Policing is expanding even more in Saskatchewan.
The province is expanding the Warrant Enforcement and Suppression Team (WEST), which came into existence in 2021 as a part of the RCMP’s Saskatchewan Enforcement and Response Team (SERT).
Funding for eight officers for WEST was provided in 2021 throne speech. In the 2022 throne speech, the province added eight more officers to the unit.
“They focus on the apprehension of fugitives, so those people who are at large for very serious offences and prolific offenders that are at large in the community. (WEST is) taking them, arresting them on their warrant status and then bringing them before the justice again,” Supt. Glenn Church, an officer in charge of SERT, told Gormley on Thursday.
“It’s very well known that there are a large amount of warrants and folks on warrant status in the province. Our team, as a result of having a finite amount of resources, really need to triage those individuals and focus on the most dangerous ones.
“The folks they are focusing on right now are those individuals out on warrant status for things like murders, manslaughter, shootings and other various violent activities because those people pose the greatest threat to our community safety.”
Church said the WEST teams were in Saskatoon and Meadow Lake with a new unit being created in Prince Albert as well.
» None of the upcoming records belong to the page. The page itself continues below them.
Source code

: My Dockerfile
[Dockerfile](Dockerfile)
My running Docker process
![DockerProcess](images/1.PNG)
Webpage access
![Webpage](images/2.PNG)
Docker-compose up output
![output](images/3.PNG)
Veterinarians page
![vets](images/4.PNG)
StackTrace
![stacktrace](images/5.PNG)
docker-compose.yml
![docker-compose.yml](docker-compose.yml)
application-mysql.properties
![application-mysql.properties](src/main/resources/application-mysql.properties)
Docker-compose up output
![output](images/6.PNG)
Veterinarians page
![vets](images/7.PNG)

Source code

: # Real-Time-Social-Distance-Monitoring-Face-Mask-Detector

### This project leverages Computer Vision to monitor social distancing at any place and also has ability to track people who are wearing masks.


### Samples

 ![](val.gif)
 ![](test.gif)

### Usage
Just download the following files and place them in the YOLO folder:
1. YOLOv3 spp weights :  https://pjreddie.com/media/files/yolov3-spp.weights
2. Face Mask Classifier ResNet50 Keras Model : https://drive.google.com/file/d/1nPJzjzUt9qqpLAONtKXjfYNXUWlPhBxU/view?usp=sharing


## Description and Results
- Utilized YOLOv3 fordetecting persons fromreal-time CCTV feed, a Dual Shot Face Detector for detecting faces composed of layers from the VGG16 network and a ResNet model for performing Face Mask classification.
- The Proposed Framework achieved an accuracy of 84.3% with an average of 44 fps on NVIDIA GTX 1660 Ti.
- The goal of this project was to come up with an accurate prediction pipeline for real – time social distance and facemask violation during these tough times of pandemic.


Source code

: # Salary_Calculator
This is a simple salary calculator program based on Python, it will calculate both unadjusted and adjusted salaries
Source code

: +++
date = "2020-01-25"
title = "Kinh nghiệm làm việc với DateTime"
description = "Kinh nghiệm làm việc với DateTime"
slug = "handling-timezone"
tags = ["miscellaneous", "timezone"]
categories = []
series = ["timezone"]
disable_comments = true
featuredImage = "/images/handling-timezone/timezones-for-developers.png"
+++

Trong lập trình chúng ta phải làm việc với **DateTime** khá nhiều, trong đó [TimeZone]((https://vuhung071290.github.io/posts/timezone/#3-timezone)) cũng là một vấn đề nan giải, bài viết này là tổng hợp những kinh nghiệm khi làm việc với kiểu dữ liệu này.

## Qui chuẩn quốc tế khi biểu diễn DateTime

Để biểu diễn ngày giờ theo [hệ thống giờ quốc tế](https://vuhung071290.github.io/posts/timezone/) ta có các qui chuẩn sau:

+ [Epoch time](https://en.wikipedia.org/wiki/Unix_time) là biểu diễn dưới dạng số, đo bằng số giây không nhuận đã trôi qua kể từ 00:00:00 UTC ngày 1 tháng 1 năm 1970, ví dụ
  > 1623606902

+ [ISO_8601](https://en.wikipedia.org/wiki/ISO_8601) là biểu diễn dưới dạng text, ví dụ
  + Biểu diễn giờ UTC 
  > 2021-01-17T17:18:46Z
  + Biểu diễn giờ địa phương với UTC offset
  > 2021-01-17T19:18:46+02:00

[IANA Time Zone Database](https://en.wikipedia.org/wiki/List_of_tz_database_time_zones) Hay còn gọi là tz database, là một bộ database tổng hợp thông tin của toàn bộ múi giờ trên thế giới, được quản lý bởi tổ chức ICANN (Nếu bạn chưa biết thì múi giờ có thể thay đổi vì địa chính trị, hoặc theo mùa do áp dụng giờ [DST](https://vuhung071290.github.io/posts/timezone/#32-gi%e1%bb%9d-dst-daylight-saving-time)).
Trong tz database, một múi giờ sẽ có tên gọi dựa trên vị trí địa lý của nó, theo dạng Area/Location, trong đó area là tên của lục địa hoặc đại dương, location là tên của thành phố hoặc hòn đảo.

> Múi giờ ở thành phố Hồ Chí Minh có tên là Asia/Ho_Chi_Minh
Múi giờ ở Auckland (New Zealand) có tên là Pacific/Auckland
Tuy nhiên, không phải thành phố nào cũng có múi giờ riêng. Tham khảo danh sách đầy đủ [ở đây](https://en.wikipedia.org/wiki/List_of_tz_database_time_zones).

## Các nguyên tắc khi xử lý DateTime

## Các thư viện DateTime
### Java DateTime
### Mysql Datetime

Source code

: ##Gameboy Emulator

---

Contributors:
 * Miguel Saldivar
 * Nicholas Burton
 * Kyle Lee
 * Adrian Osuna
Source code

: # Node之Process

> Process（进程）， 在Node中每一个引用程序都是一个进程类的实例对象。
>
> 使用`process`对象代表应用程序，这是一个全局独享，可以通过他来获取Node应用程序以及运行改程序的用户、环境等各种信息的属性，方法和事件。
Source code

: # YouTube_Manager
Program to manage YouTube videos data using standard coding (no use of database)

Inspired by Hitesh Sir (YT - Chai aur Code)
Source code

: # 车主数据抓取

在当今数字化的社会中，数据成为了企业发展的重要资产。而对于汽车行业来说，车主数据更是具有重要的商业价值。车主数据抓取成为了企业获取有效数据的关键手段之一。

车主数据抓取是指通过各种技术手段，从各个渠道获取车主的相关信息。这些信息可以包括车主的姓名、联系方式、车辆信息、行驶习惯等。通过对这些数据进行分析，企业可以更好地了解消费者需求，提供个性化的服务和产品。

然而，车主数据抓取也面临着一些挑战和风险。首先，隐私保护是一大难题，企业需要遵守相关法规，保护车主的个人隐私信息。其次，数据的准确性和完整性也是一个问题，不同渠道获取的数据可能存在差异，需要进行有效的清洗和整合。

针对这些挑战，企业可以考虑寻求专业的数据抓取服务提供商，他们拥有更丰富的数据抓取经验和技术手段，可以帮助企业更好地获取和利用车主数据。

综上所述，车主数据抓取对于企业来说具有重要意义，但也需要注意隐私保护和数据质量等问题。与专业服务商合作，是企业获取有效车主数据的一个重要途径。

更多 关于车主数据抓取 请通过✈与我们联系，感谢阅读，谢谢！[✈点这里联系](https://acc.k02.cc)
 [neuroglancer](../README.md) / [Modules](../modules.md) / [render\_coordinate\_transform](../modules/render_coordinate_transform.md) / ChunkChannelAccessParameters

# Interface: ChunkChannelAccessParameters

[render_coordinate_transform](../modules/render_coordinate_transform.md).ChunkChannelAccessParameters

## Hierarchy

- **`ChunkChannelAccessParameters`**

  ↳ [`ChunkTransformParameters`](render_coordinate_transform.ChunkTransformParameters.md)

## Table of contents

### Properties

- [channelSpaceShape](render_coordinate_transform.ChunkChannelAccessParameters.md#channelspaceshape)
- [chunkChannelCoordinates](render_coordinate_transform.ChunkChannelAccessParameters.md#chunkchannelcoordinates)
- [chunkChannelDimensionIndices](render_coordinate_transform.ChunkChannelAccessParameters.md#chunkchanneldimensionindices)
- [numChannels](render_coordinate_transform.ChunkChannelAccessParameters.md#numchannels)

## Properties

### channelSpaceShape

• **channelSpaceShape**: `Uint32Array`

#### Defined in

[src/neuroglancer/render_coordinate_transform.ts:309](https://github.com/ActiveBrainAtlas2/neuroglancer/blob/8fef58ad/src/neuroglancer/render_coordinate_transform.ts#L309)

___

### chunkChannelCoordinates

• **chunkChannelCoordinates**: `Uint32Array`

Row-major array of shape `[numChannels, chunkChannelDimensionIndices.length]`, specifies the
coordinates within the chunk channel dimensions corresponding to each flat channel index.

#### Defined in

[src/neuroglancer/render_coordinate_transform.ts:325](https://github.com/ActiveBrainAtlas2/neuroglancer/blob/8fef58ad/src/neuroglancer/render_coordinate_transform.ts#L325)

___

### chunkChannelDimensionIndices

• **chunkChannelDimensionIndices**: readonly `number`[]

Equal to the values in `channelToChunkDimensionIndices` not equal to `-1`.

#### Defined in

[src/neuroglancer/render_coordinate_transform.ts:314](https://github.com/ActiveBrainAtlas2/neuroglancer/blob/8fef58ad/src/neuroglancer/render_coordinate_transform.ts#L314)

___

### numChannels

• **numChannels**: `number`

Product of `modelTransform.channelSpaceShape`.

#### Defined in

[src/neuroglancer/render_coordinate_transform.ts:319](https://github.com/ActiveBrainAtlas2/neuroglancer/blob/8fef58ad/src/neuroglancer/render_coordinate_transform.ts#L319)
“As a result of that team being part of the larger SERT umbrella, what they are able to do is draw on their colleagues for support,” Church said.
Church said that since WEST was created in 2021, there have been 34 apprehensions made by its officers.
SERT has a few different units that fall under its command. That includes crime reduction teams in communities.
“They focus on being visible in the communities and creating gang suppression efforts. That’s their focus. They have a larger mandate for enhancing community safety — a general and broad mandate — but that’s their bread and butter to be visible in the communities and suppress gang activities in those vulnerable communities,” Church said.
The teams are also highly mobile.
“Depending on where the current threats are to communities in the province, (the WEST officers can) move and address those threats as necessary,” Church said.
Another unit being worked on is the Trafficking Response Team.
“They are focused on targeting the most sophisticated organized crime groups in the province and also groups that move interprovincially. (Those officers) have some specialized skills,” Church said.
“These are teams you won’t see in the public and will be operating in a covert manner — things like wiretaps, undercover operations and the like — to dismantle organized crime groups.”